C’est Serge Gainsbourg qui d’une certaine manière a rendu possible cette rencontre. Elle a eu lieu lors d’une soirée hommage à l’homme à tête de chou en 2011 à Los Angeles. Huit ans et de nombreux échanges à distance plus tard, le résultat est à la hauteur de ce que l’on imagine sortir de cette association. Une écriture musicale subtile et élégante incarnée par une interprétation charismatique et personnelle. On retrouve la couleur musicale de Vannier, le sens de la mélodie itérée et redondante, les orchestrations majestueuses (‘Yard Bull’, ‘Pink And Bleue’) et les arrangements pointilleux (parmi tant de détails à découvrir, l’accordéon, le clavecin, les violons, le banjo, le piano, le xylophone), la contenance de la mélancolie (‘Chansons d’Amour’, ‘Insolubles’) et la libre expression de la dissonance (‘Camion’, ‘A Schoolgirl’s Day’). Il y a du Gainsbourg dans la douce ‘Yard Bull’ et la ritournelle cyclique de ‘Camion’, beaucoup de classe et de rondeur soul, notamment grâce au Fender Rhodes, dans ‘Ballad C.3.3.’ et une ambiance parisienne à la fois chaleureuse et sombre dans ‘Cold Sun Warm Beer’.

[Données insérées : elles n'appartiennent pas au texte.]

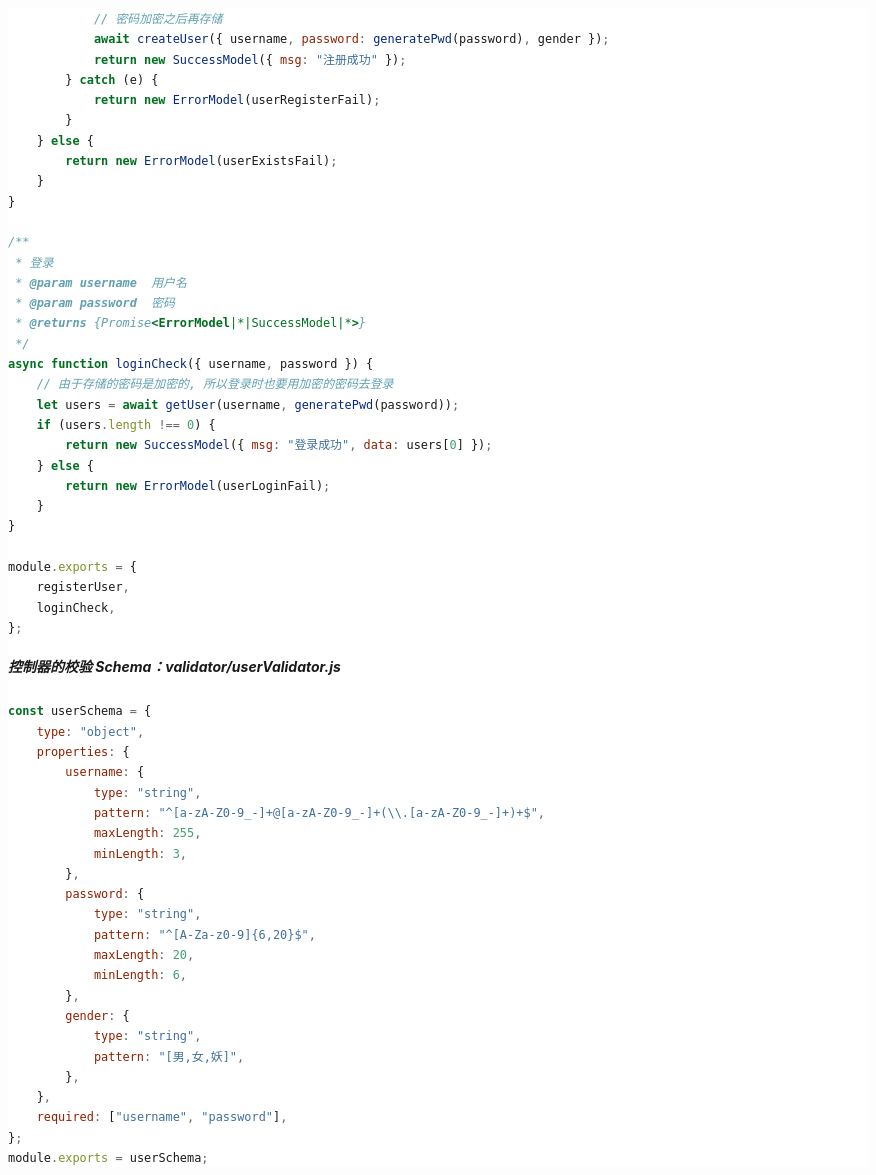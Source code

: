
 ```js
			// 密码加密之后再存储
			await createUser({ username, password: generatePwd(password), gender });
			return new SuccessModel({ msg: "注册成功" });
		} catch (e) {
			return new ErrorModel(userRegisterFail);
		}
	} else {
		return new ErrorModel(userExistsFail);
	}
}

/**
 * 登录
 * @param username  用户名
 * @param password  密码
 * @returns {Promise<ErrorModel|*|SuccessModel|*>}
 */
async function loginCheck({ username, password }) {
	// 由于存储的密码是加密的, 所以登录时也要用加密的密码去登录
	let users = await getUser(username, generatePwd(password));
	if (users.length !== 0) {
		return new SuccessModel({ msg: "登录成功", data: users[0] });
	} else {
		return new ErrorModel(userLoginFail);
	}
}

module.exports = {
	registerUser,
	loginCheck,
};
```

##### 控制器的校验 Schema：validator/userValidator.js

```js
const userSchema = {
	type: "object",
	properties: {
		username: {
			type: "string",
			pattern: "^[a-zA-Z0-9_-]+@[a-zA-Z0-9_-]+(\\.[a-zA-Z0-9_-]+)+$",
			maxLength: 255,
			minLength: 3,
		},
		password: {
			type: "string",
			pattern: "^[A-Za-z0-9]{6,20}$",
			maxLength: 20,
			minLength: 6,
		},
		gender: {
			type: "string",
			pattern: "[男,女,妖]",
		},
	},
	required: ["username", "password"],
};
module.exports = userSchema;
```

Mike Patton a reçu les musiques de Vannier et a posé des textes de son cru dessus. Certains passages sont en français, avec une belle exagération de l’accent, comme le mot « camion », qui revient comme un cheveu sur le velouté du même nom, accentuant le burlesque d’un titre aux accents zappaiens, ou l’énumération incongrue de mets (et gros mots) de la gastronomie française dans un ‘Corpse Flower’ qui aurait pu être la bande son d’une comédie populaire des années 70. Mais avec l’expérience du bizarre qui est celle de Patton, ces quelques fantaisies tiennent du conformisme. En accord avec la tonalité des morceaux, Patton joue sur des registres réservés (l’entêtant ‘Browning’), théâtraux (‘Cold Sun Warm Beer’) ou excentriques (les voix de gorge dans un ‘On Top Of The World’ qui lui va comme un gant et ‘Chansons D’Amour’). Et si Patton privilégie plus naturellement les approches narratives (‘Ballad C.3.3.’, ‘A Schoolgirl’s Day’), il n’hésite pas à se faire davantage crooner, pas du tout impressionné par les seules orchestrations du sublime ‘Pink And Bleue’.
"Corpse Flower" est un album aux délicieuses extravagances et à la fraîcheur revigorante qui alterne le très bon et l’excellent. D’une finesse rare dans les mélodies et les arrangements, il jouit de l’aura d’un Patton multi-carte et jamais hors de propos. "Corpse Flower" est né d’un heureux hasard et il en restitue toute la magie.